#### Exercise objective
Every line below from the one containing "3) 준성 : 클래스 (주제공지 7/14)" through the one containing "This application is" is to be printed exactly, with the pictures omitted.

━━━ Source data ━━━

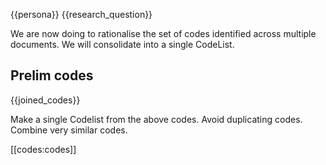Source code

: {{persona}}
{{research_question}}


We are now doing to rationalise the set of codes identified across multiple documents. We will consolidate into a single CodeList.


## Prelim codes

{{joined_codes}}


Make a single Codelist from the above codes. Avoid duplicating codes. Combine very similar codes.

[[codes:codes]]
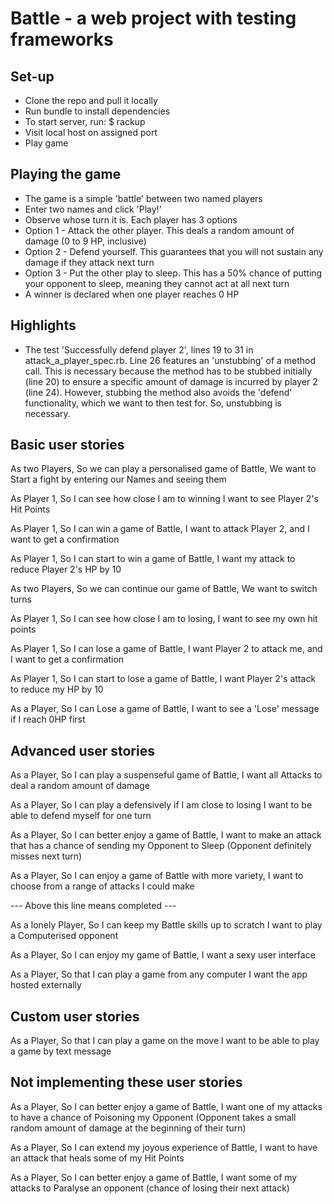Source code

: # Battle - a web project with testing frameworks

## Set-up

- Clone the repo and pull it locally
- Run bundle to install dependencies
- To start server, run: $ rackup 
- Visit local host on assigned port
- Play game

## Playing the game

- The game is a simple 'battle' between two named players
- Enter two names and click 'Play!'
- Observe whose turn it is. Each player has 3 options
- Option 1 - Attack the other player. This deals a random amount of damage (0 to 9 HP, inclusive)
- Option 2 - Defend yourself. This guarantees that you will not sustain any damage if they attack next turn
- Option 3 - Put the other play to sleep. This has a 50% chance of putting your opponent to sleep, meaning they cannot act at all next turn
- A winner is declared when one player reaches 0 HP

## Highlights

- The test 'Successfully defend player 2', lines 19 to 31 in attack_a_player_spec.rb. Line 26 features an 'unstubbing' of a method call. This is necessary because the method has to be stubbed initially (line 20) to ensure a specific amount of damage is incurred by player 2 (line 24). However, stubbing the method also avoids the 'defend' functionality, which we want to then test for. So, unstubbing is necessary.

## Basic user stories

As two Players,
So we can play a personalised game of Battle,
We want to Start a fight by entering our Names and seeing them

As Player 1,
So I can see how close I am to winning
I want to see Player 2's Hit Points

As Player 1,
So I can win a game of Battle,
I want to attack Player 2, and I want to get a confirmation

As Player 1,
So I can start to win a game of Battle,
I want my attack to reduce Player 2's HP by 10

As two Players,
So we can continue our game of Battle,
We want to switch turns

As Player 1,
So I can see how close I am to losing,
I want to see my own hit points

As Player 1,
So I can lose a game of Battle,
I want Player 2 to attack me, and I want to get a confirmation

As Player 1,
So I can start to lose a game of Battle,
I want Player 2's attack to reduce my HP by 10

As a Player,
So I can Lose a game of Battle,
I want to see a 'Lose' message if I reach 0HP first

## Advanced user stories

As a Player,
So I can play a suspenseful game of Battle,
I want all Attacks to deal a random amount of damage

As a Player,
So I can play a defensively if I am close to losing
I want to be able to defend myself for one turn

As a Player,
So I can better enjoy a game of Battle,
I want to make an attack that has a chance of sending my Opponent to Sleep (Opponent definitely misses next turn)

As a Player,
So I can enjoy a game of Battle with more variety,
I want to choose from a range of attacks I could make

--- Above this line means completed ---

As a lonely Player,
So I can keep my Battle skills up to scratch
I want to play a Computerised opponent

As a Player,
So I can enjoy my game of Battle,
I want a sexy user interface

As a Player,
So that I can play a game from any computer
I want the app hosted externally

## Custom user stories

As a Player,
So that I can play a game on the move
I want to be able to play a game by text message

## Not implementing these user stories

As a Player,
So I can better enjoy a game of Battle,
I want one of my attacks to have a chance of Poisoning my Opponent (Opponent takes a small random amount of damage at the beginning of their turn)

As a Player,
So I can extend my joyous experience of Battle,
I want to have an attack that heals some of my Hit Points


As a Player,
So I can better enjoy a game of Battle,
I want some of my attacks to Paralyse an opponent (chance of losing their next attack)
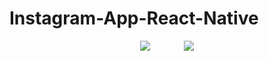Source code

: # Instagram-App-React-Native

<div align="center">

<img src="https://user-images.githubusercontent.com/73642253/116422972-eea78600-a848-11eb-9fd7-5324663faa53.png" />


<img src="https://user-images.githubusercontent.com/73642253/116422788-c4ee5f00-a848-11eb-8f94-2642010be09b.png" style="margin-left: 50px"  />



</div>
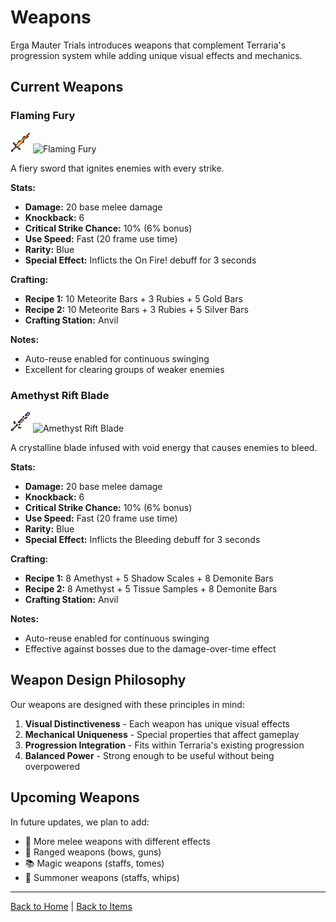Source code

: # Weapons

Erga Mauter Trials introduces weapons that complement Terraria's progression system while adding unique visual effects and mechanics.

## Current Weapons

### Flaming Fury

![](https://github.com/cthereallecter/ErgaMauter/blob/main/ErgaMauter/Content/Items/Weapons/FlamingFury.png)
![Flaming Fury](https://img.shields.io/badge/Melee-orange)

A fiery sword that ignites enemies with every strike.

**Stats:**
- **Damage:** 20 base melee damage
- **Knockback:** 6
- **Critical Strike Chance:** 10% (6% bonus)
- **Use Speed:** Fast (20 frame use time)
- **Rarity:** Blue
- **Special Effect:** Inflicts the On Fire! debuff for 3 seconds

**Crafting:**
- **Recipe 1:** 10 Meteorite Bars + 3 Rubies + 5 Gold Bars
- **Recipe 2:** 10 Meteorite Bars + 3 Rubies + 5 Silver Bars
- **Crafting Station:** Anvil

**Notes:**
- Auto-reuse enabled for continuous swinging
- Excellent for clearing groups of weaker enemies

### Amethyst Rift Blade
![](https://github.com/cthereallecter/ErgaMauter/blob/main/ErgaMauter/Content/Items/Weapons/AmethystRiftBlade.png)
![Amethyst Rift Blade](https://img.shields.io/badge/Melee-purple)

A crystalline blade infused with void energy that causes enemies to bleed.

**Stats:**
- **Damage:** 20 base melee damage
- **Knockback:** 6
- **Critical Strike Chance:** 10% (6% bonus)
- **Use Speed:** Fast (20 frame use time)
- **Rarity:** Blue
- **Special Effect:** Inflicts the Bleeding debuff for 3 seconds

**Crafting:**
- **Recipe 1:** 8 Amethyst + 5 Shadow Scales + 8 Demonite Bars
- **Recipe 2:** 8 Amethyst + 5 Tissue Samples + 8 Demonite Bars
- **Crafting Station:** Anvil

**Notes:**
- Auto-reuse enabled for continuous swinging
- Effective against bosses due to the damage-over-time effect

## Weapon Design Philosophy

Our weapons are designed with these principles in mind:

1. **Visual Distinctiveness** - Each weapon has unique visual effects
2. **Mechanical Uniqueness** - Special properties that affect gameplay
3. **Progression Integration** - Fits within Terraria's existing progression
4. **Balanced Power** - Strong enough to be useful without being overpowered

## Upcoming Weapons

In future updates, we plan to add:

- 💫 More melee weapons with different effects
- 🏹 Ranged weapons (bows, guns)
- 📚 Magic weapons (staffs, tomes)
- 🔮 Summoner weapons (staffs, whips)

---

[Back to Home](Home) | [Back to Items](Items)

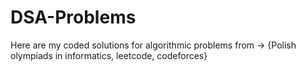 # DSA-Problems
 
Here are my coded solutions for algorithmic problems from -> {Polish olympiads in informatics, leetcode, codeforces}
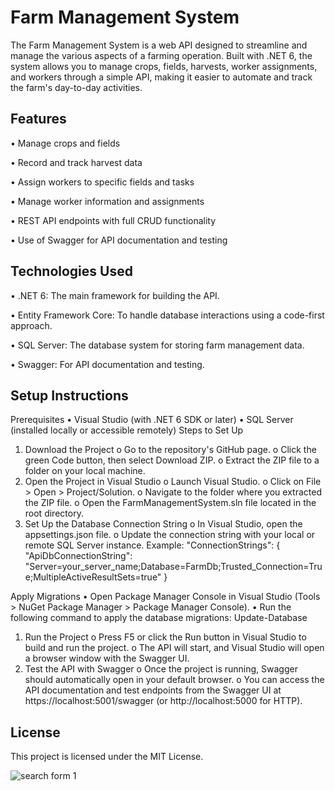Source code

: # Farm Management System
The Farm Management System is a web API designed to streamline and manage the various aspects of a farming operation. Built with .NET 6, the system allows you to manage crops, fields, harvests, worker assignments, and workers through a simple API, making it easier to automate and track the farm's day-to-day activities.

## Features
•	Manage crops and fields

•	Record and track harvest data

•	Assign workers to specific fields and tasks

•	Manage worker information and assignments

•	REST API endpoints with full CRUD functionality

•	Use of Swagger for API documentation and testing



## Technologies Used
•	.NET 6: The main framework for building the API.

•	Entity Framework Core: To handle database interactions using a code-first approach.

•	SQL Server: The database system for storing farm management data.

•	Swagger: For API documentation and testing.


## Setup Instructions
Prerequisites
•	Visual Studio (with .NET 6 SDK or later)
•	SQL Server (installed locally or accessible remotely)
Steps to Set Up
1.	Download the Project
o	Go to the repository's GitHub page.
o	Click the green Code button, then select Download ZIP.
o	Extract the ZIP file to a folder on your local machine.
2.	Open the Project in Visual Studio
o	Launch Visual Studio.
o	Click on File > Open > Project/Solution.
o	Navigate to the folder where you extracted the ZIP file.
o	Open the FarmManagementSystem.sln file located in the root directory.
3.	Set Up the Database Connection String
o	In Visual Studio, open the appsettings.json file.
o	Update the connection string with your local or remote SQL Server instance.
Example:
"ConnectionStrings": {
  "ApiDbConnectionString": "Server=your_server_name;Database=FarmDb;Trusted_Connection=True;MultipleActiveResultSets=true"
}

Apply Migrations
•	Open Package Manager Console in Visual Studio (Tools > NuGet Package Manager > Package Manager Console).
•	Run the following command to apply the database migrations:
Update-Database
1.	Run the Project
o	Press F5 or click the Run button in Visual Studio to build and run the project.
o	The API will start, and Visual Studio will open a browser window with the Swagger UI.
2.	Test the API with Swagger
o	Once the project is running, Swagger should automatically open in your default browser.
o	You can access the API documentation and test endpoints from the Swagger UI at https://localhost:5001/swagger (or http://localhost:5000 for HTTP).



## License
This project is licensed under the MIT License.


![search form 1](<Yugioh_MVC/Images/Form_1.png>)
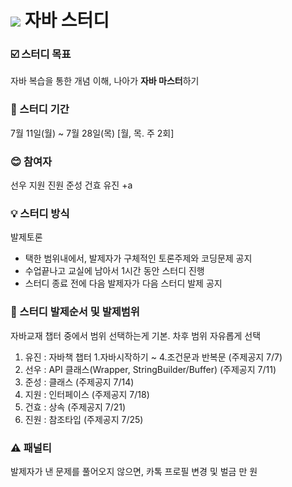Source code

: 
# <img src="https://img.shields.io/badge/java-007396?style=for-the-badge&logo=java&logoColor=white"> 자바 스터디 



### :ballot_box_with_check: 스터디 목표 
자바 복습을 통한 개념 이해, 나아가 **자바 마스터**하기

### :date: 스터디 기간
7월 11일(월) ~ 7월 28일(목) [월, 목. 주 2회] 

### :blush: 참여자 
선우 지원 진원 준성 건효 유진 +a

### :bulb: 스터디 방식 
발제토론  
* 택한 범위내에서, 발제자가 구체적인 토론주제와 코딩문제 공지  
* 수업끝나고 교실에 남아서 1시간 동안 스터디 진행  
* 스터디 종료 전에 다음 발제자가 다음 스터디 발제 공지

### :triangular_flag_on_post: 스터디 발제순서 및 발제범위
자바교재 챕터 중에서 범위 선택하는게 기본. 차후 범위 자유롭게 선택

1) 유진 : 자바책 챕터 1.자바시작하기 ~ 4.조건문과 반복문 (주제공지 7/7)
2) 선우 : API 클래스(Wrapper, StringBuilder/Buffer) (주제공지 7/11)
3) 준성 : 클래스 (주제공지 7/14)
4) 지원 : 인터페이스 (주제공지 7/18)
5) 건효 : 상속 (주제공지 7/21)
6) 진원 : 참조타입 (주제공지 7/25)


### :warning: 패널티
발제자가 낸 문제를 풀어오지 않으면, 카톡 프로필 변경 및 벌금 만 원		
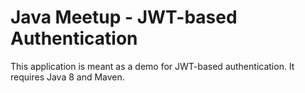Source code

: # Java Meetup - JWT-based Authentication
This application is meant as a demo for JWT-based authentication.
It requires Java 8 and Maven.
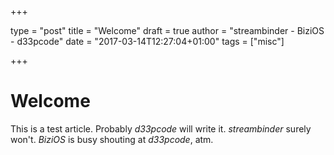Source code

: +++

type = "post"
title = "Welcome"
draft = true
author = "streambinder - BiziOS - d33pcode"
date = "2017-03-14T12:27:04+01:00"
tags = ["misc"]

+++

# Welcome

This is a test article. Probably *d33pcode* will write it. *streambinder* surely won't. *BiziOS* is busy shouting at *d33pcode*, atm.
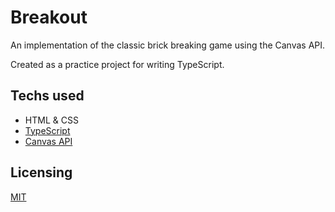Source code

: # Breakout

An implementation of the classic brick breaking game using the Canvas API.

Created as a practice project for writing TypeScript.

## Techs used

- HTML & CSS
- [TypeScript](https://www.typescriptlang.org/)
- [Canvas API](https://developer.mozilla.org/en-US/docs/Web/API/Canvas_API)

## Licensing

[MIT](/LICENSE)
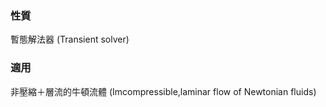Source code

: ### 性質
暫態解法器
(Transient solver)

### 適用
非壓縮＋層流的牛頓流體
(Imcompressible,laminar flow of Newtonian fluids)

━━━

#### Solution to this problem
3) 준성 : 클래스 (주제공지 7/14)
4) 지원 : 인터페이스 (주제공지 7/18)
5) 건효 : 상속 (주제공지 7/21)
6) 진원 : 참조타입 (주제공지 7/25)


### :warning: 패널티
발제자가 낸 문제를 풀어오지 않으면, 카톡 프로필 변경 및 벌금 만 원		
Source code

: # Java Meetup - JWT-based Authentication
This application is meant as a demo for JWT-based authentication.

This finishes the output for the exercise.